### EXERCISE AIM
Transcribe the records below exactly as they appear, omitting any pictures.

### SOURCE DATA
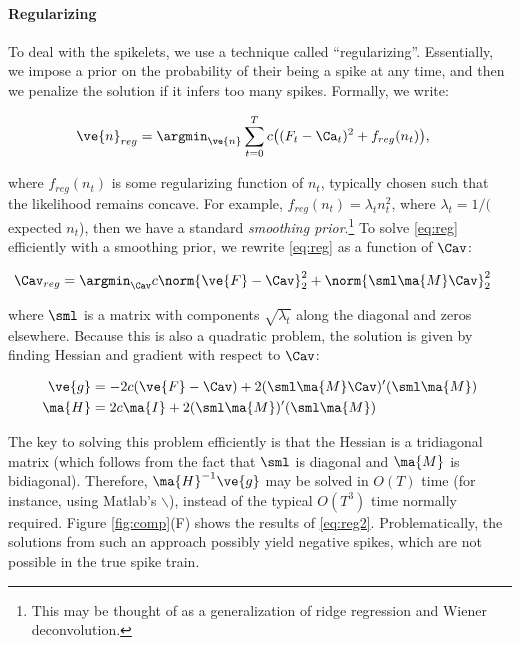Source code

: \paragraph{Regularizing}

To deal with the spikelets, we use a technique called ``regularizing''.  Essentially, we impose a prior on the probability of their being a spike at any time, and then we penalize the solution if it infers too many spikes.  Formally, we write:

\begin{align} \label{eq:reg}
\ve{n}_{reg} &= \argmin_{\ve{n}} \sum_{t=0}^T c \big((F_t - \Ca_t)^2 + f_{reg}(n_t) \big),
\end{align}

\noindent where $f_{reg}(n_t)$ is some regularizing function of $n_t$, typically chosen such that the likelihood remains concave.  For example, $f_{reg}(n_t)=\lambda_t n_t^2$, where $\lambda_t=1/($expected $n_t$), then we have a standard \emph{smoothing prior}.\footnote{This may be thought of as a generalization of ridge regression and Wiener deconvolution.}  To solve \eqref{eq:reg} efficiently with a smoothing prior, we rewrite \eqref{eq:reg} as a function of $\Cav$:

\begin{align} \label{eq:reg2}
\Cav_{reg} &= \argmin_{\Cav} c\norm{\ve{F}-\Cav}_2^2 + \norm{\sml\ma{M}\Cav}_2^2
\end{align}


\noindent where $\sml$ is a matrix with components $\sqrt{\lambda_t}$ along the diagonal and zeros elsewhere. Because this is also a quadratic problem, the solution is given by finding Hessian and gradient with respect to $\Cav$:

\begin{align}
\ve{g} &= -2c(\ve{F}-\Cav)+2 (\sml\ma{M}\Cav)'(\sml\ma{M})\\
\ma{H} &= 2c\ma{I}+2(\sml\ma{M})'(\sml\ma{M})
\end{align}

The key to solving this problem efficiently is that the Hessian is a tridiagonal matrix (which follows from the fact that $\sml$ is diagonal and $\ma{M}$ is bidiagonal).  Therefore, $\ma{H}^{-1}\ve{g}$ may be solved in $O(T)$ time (for instance, using Matlab's $\backslash$), instead of the typical $O(T^3)$ time normally required.  Figure \ref{fig:comp}(F) shows the results of \eqref{eq:reg2}.  Problematically, the solutions from such an approach possibly yield negative spikes, which are not possible in the true spike train.  

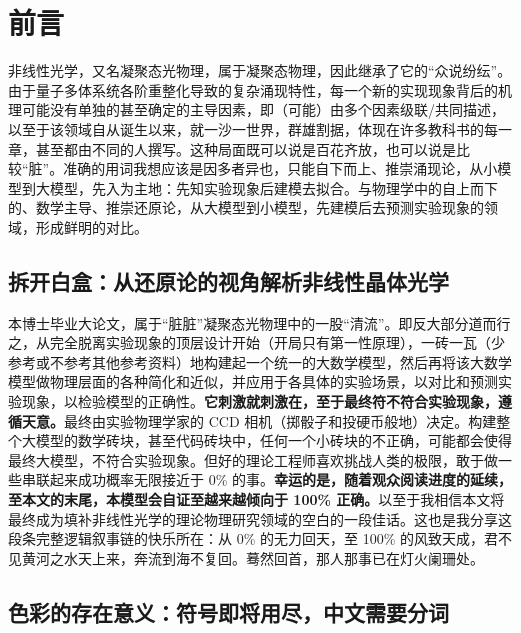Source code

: 

\chapter{前言}\label{chap:tttttt}

非线性光学，又名凝聚态光物理，属于凝聚态物理，因此继承了它的“众说纷纭”。由于量子多体系统各阶重整化导致的复杂涌现特性，每一个新的实现现象背后的机理可能没有单独的甚至确定的主导因素，即（可能）由多个因素级联/共同描述，以至于该领域自从诞生以来，就一沙一世界，群雄割据，体现在许多教科书的每一章，甚至都由不同的人撰写。这种局面既可以说是百花齐放，也可以说是比较“脏”。准确的用词我想应该是因多者异也，只能自下而上、推崇涌现论，从小模型到大模型，先入为主地：先知实验现象后建模去拟合。与物理学中的自上而下的、数学主导、推崇还原论，从大模型到小模型，先建模后去预测实验现象的领域，形成鲜明的对比。

\section{拆开白盒：从还原论的视角解析非线性晶体光学}\label{sec:ttt}

本博士毕业大论文，属于“脏脏”凝聚态光物理中的一股“清流”。即反大部分道而行之，从完全脱离实验现象的顶层设计开始（开局只有第一性原理），一砖一瓦（少参考或不参考其他参考资料）地构建起一个统一的大数学模型，然后再将该大数学模型做物理层面的各种简化和近似，并应用于各具体的实验场景，以对比和预测实验现象，以检验模型的正确性。\textbf{它刺激就刺激在，至于最终符不符合实验现象，遵循天意。}最终由实验物理学家的 CCD 相机（掷骰子和投硬币般地）决定。构建整个大模型的数学砖块，甚至代码砖块中，任何一个小砖块的不正确，可能都会使得最终大模型，不符合实验现象。但好的理论工程师喜欢挑战人类的极限，敢于做一些串联起来成功概率无限接近于 0\% 的事。\textbf{幸运的是，随着观众阅读进度的延续，至本文的末尾，本模型会自证至越来越倾向于 100\% 正确。}以至于我相信本文将最终成为填补非线性光学的理论物理研究领域的空白的一段佳话。这也是我分享这段条完整逻辑叙事链的快乐所在：从 0\% 的无力回天，至 100\% 的风致天成，君不见黄河之水天上来，奔流到海不复回。蓦然回首，那人那事已在灯火阑珊处。

\section{色彩的存在意义：符号即将用尽，中文需要分词}\label{sec:tt}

### REPLY TO THE TASK
Source code

: \paragraph{Regularizing}

To deal with the spikelets, we use a technique called ``regularizing''.  Essentially, we impose a prior on the probability of their being a spike at any time, and then we penalize the solution if it infers too many spikes.  Formally, we write:

\begin{align} \label{eq:reg}
\ve{n}_{reg} &= \argmin_{\ve{n}} \sum_{t=0}^T c \big((F_t - \Ca_t)^2 + f_{reg}(n_t) \big),
\end{align}

\noindent where $f_{reg}(n_t)$ is some regularizing function of $n_t$, typically chosen such that the likelihood remains concave.  For example, $f_{reg}(n_t)=\lambda_t n_t^2$, where $\lambda_t=1/($expected $n_t$), then we have a standard \emph{smoothing prior}.\footnote{This may be thought of as a generalization of ridge regression and Wiener deconvolution.}  To solve \eqref{eq:reg} efficiently with a smoothing prior, we rewrite \eqref{eq:reg} as a function of $\Cav$:

\begin{align} \label{eq:reg2}
\Cav_{reg} &= \argmin_{\Cav} c\norm{\ve{F}-\Cav}_2^2 + \norm{\sml\ma{M}\Cav}_2^2
\end{align}


\noindent where $\sml$ is a matrix with components $\sqrt{\lambda_t}$ along the diagonal and zeros elsewhere. Because this is also a quadratic problem, the solution is given by finding Hessian and gradient with respect to $\Cav$:

\begin{align}
\ve{g} &= -2c(\ve{F}-\Cav)+2 (\sml\ma{M}\Cav)'(\sml\ma{M})\\
\ma{H} &= 2c\ma{I}+2(\sml\ma{M})'(\sml\ma{M})
\end{align}

The key to solving this problem efficiently is that the Hessian is a tridiagonal matrix (which follows from the fact that $\sml$ is diagonal and $\ma{M}$ is bidiagonal).  Therefore, $\ma{H}^{-1}\ve{g}$ may be solved in $O(T)$ time (for instance, using Matlab's $\backslash$), instead of the typical $O(T^3)$ time normally required.  Figure \ref{fig:comp}(F) shows the results of \eqref{eq:reg2}.  Problematically, the solutions from such an approach possibly yield negative spikes, which are not possible in the true spike train.  

Source code

: 

\chapter{前言}\label{chap:tttttt}

非线性光学，又名凝聚态光物理，属于凝聚态物理，因此继承了它的“众说纷纭”。由于量子多体系统各阶重整化导致的复杂涌现特性，每一个新的实现现象背后的机理可能没有单独的甚至确定的主导因素，即（可能）由多个因素级联/共同描述，以至于该领域自从诞生以来，就一沙一世界，群雄割据，体现在许多教科书的每一章，甚至都由不同的人撰写。这种局面既可以说是百花齐放，也可以说是比较“脏”。准确的用词我想应该是因多者异也，只能自下而上、推崇涌现论，从小模型到大模型，先入为主地：先知实验现象后建模去拟合。与物理学中的自上而下的、数学主导、推崇还原论，从大模型到小模型，先建模后去预测实验现象的领域，形成鲜明的对比。

\section{拆开白盒：从还原论的视角解析非线性晶体光学}\label{sec:ttt}

本博士毕业大论文，属于“脏脏”凝聚态光物理中的一股“清流”。即反大部分道而行之，从完全脱离实验现象的顶层设计开始（开局只有第一性原理），一砖一瓦（少参考或不参考其他参考资料）地构建起一个统一的大数学模型，然后再将该大数学模型做物理层面的各种简化和近似，并应用于各具体的实验场景，以对比和预测实验现象，以检验模型的正确性。\textbf{它刺激就刺激在，至于最终符不符合实验现象，遵循天意。}最终由实验物理学家的 CCD 相机（掷骰子和投硬币般地）决定。构建整个大模型的数学砖块，甚至代码砖块中，任何一个小砖块的不正确，可能都会使得最终大模型，不符合实验现象。但好的理论工程师喜欢挑战人类的极限，敢于做一些串联起来成功概率无限接近于 0\% 的事。\textbf{幸运的是，随着观众阅读进度的延续，至本文的末尾，本模型会自证至越来越倾向于 100\% 正确。}以至于我相信本文将最终成为填补非线性光学的理论物理研究领域的空白的一段佳话。这也是我分享这段条完整逻辑叙事链的快乐所在：从 0\% 的无力回天，至 100\% 的风致天成，君不见黄河之水天上来，奔流到海不复回。蓦然回首，那人那事已在灯火阑珊处。

\section{色彩的存在意义：符号即将用尽，中文需要分词}\label{sec:tt}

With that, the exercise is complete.